Esta abundancia de recursos ha servido para el enriquecimiento de alcaldes, gobernadores y demás funcionarios públicos de distintos niveles, cuya voracidad nadie ha podido, ni querido frenar.
De vez en cuando, como ahora varios ex alcaldes de municipios pequeños, son llevados a prisión algunas piezas menores para aparentar que el combate a la corrupción va en serio.
Se vive una situación de penuria, de gobiernos endeudados, sin fondos y sin obra pública.
La gente se pregunta, ¿dónde está el dinero, por qué no encierran a los responsables y se les obliga a reintegrar lo que se llevaron?
Servidores públicos actuales y del pasado disfrutan descaradamente de riquezas mal habidas, mientras el pueblo carece de empleos y bienestar a pesar de los elevados impuestos que paga.
¿Por qué alcaldes no denuncian a sus predecesores y les exigen rendición de cuentas?

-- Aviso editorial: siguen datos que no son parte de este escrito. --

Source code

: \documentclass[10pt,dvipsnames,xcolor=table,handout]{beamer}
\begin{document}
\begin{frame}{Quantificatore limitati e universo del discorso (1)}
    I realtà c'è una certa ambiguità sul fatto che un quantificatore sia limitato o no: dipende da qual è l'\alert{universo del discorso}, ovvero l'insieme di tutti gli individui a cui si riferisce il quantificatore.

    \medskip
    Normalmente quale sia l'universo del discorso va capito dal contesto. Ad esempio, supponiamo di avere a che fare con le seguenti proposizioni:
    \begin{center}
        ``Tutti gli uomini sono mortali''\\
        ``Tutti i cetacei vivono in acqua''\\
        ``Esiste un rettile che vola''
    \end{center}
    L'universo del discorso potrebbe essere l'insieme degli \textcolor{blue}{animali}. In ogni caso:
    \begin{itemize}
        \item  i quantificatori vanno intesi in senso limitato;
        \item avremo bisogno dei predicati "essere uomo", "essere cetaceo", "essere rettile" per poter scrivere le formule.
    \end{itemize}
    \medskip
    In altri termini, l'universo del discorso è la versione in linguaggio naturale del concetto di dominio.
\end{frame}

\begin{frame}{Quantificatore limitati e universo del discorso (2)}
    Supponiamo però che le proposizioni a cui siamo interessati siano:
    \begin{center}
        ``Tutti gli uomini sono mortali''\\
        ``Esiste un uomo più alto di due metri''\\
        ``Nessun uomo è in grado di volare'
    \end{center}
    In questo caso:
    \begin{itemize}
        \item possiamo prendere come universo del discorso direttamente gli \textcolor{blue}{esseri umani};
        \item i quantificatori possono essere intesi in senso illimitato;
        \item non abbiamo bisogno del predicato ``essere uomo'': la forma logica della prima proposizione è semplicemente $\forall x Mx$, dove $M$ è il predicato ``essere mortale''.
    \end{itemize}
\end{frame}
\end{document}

Prefieren guardar silencio y volverse cómplices de quienes saquearon las arcas municipales.
La corrupción no es privativa de los ayuntamientos, es una ominosa práctica a la que nos hemos malacostumbrado en todos los ámbitos, incluidos los gobiernos estatales y municipales.

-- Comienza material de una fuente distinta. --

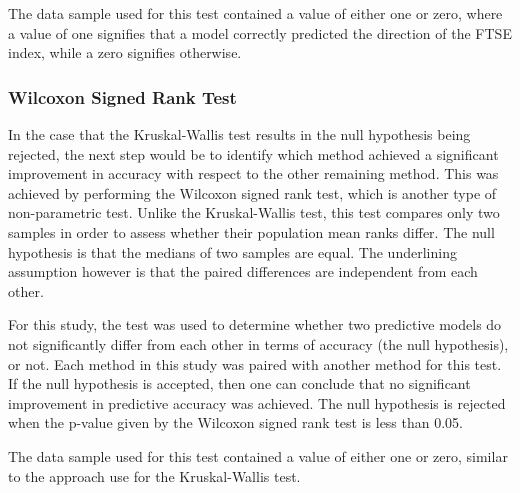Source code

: \documentclass{UoYCSproject}
\begin{document}
The data sample used for this test contained a value of either one or zero, where a value of one signifies that a model correctly predicted the direction of the FTSE index, while a zero signifies otherwise.
 

\subsubsection{Wilcoxon Signed Rank Test} 
\label{sec:wilcoxon}
In the case that the Kruskal-Wallis test results in the null hypothesis being rejected, the next step would be to identify which method achieved a significant improvement in accuracy with respect to the other remaining method. This was achieved by performing the Wilcoxon signed rank test, which is another type of non-parametric test. Unlike the Kruskal-Wallis test, this test compares only two samples in order to assess whether their population mean ranks differ. The null hypothesis is that the medians of two samples are equal. The underlining assumption however is that the paired differences are independent from each other.

For this study, the test was used to determine whether two predictive models do not significantly differ from each other in terms of accuracy (the null hypothesis), or not. Each method in this study was paired with another method for this test. If the null hypothesis is accepted, then one can conclude that no significant improvement in predictive accuracy was achieved. The null hypothesis is rejected when the p-value given by the Wilcoxon signed rank test is less than 0.05.

The data sample used for this test contained a value of either one or zero, similar to the approach use for the Kruskal-Wallis test.
\end{document}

Para cualquier trámite, negocio o servicio nos piden diezmo, comisión, moche, propina, gratificación o como gusten llamarle a esas dádivas entregadas y recibidas en lo oscurito o por debajo de la mesa.
No preguntemos dónde está la lana o quiénes se la robaron, todos sabemos quién es quién, queremos que se les encarcele de por vida e incauten las fortunas de origen ilícito. Así, este país saldría de la pobreza.